<<<<

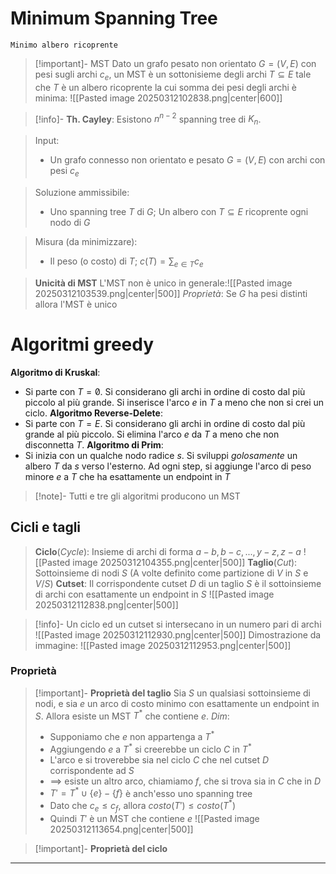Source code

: # Minimum Spanning Tree
	Minimo albero ricoprente

>[!important]- MST
>Dato un grafo pesato non orientato $G=(V,E)$ con pesi sugli archi $c_e$, un MST è un sottonisieme degli archi $T\subseteq E$ tale che $T$ è un albero ricoprente la cui somma dei pesi degli archi è minima:
>![[Pasted image 20250312102838.png|center|600]]

>[!info]- **Th. Cayley**: Esistono $n^{n-2}$ spanning tree di $K_n$.

> Input:
> - Un grafo connesso non orientato e pesato $G=(V,E)$ con archi con pesi $c_e$

>Soluzione ammissibile:
>- Uno spanning tree $T$ di $G$; Un albero con $T\subseteq E$ ricoprente ogni nodo di $G$

>Misura (da minimizzare):
>- Il peso (o costo) di $T$; $c(T)=\sum_{e\in T}c_e$ 

>**Unicità di MST**
>L'MST non è unico in generale:![[Pasted image 20250312103539.png|center|500]]
>*Proprietà*: Se $G$ ha pesi distinti allora l'MST è unico

# Algoritmi greedy

**Algoritmo di Kruskal**:
- Si parte con $T=\not0$. Si considerano gli archi in ordine di costo dal più piccolo al più grande. Si inserisce l'arco $e$ in $T$ a meno che non si crei un ciclo.
**Algoritmo Reverse-Delete**: 
- Si parte con $T=E$. Si considerano gli archi in ordine di costo dal più grande al più piccolo. Si elimina l'arco $e$ da $T$ a meno che non disconnetta $T$.
**Algoritmo di Prim**:
- Si inizia con un qualche nodo radice $s$. Si sviluppi *golosamente* un albero $T$ da $s$ verso l'esterno. Ad ogni step, si aggiunge l'arco di peso minore $e$ a $T$ che ha esattamente un endpoint in $T$

>[!note]- Tutti e tre gli algoritmi producono un MST

## Cicli e tagli

>**Ciclo**(*Cycle*): Insieme di archi di forma $a-b,b-c,...,y-z,z-a$ 
>![[Pasted image 20250312104355.png|center|500]]
>**Taglio**(*Cut*): Sottoinsieme di nodi $S$ (A volte definito come partizione di $V$ in $S$ e $V/S$)
>**Cutset**: Il corrispondente cutset $D$ di un taglio $S$ è il sottoinsieme di archi con esattamente un endpoint in $S$ 
>![[Pasted image 20250312112838.png|center|500]]

>[!info]- Un ciclo ed un cutset si intersecano in un numero pari di archi 
>![[Pasted image 20250312112930.png|center|500]]
>Dimostrazione da immagine:
>![[Pasted image 20250312112953.png|center|500]]

### Proprietà

>[!important]- **Proprietà del taglio**
>Sia $S$ un qualsiasi sottoinsieme di nodi, e sia $e$ un arco di costo minimo con esattamente un endpoint in $S$. Allora esiste un MST $T^*$ che contiene $e$.
>*Dim*:
>- Supponiamo che $e$ non appartenga a $T^*$
>- Aggiungendo $e$ a $T^*$ si creerebbe un ciclo $C$ in $T^*$
>- L'arco e si troverebbe sia nel ciclo $C$ che nel cutset $D$ corrispondente ad $S$
>- $\implies$ esiste un altro arco, chiamiamo $f$, che si trova sia in $C$ che in $D$
>- $T'=T^* \cup \{e\}-\{f\}$ è anch'esso uno spanning tree
>- Dato che $c_e\le c_f$, allora $costo(T')\le costo(T^*)$
>- Quindi $T'$ è un MST che contiene $e$
>![[Pasted image 20250312113654.png|center|500]]

>[!important]- **Proprietà del ciclo**

****
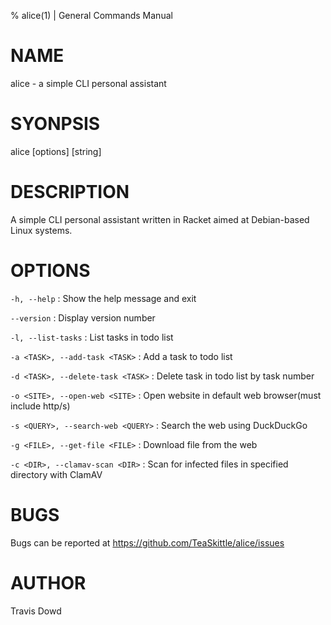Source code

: % alice(1) | General Commands Manual

NAME
====

alice - a simple CLI personal assistant

SYONPSIS
===

alice [options] [string]

DESCRIPTION
===

A simple CLI personal assistant written in Racket aimed at Debian-based Linux systems.

OPTIONS
===

`-h, --help`
: Show the help message and exit

`--version`
: Display version number

`-l, --list-tasks`
: List tasks in todo list

`-a <TASK>, --add-task <TASK>`
: Add a task to todo list

`-d <TASK>, --delete-task <TASK>`
: Delete task in todo list by task number

`-o <SITE>, --open-web <SITE>`
: Open website in default web browser(must include http/s)

`-s <QUERY>, --search-web <QUERY>`
: Search the web using DuckDuckGo

`-g <FILE>, --get-file <FILE>`
: Download file from the web

`-c <DIR>, --clamav-scan <DIR>`
: Scan for infected files in specified directory with ClamAV

BUGS
===

Bugs can be reported at https://github.com/TeaSkittle/alice/issues

AUTHOR
==

Travis Dowd

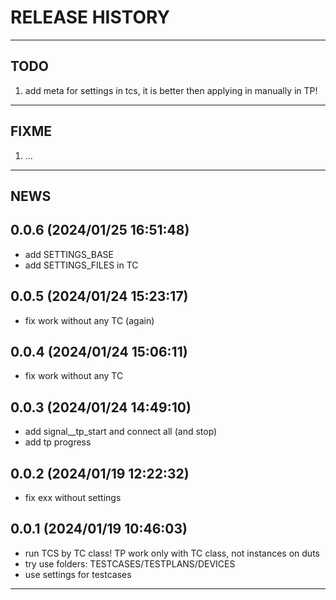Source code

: # RELEASE HISTORY

********************************************************************************
## TODO
1. add meta for settings in tcs, it is better then applying in manually in TP!  

********************************************************************************
## FIXME
1. ...  

********************************************************************************
## NEWS

0.0.6 (2024/01/25 16:51:48)
------------------------------
- add SETTINGS_BASE  
- add SETTINGS_FILES in TC  

0.0.5 (2024/01/24 15:23:17)
------------------------------
- fix work without any TC (again)  

0.0.4 (2024/01/24 15:06:11)
------------------------------
- fix work without any TC  

0.0.3 (2024/01/24 14:49:10)
------------------------------
- add signal__tp_start and connect all (and stop)  
- add tp progress  

0.0.2 (2024/01/19 12:22:32)
------------------------------
- fix exx without settings  

0.0.1 (2024/01/19 10:46:03)
------------------------------
- run TCS by TC class! TP work only with TC class, not instances on duts  
- try use folders: TESTCASES/TESTPLANS/DEVICES  
- use settings for testcases

********************************************************************************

>>>>

-- Exercise prompt --
Go through the listing and say how many lines contain the string "grande", offering only the number.

-- Task response --
2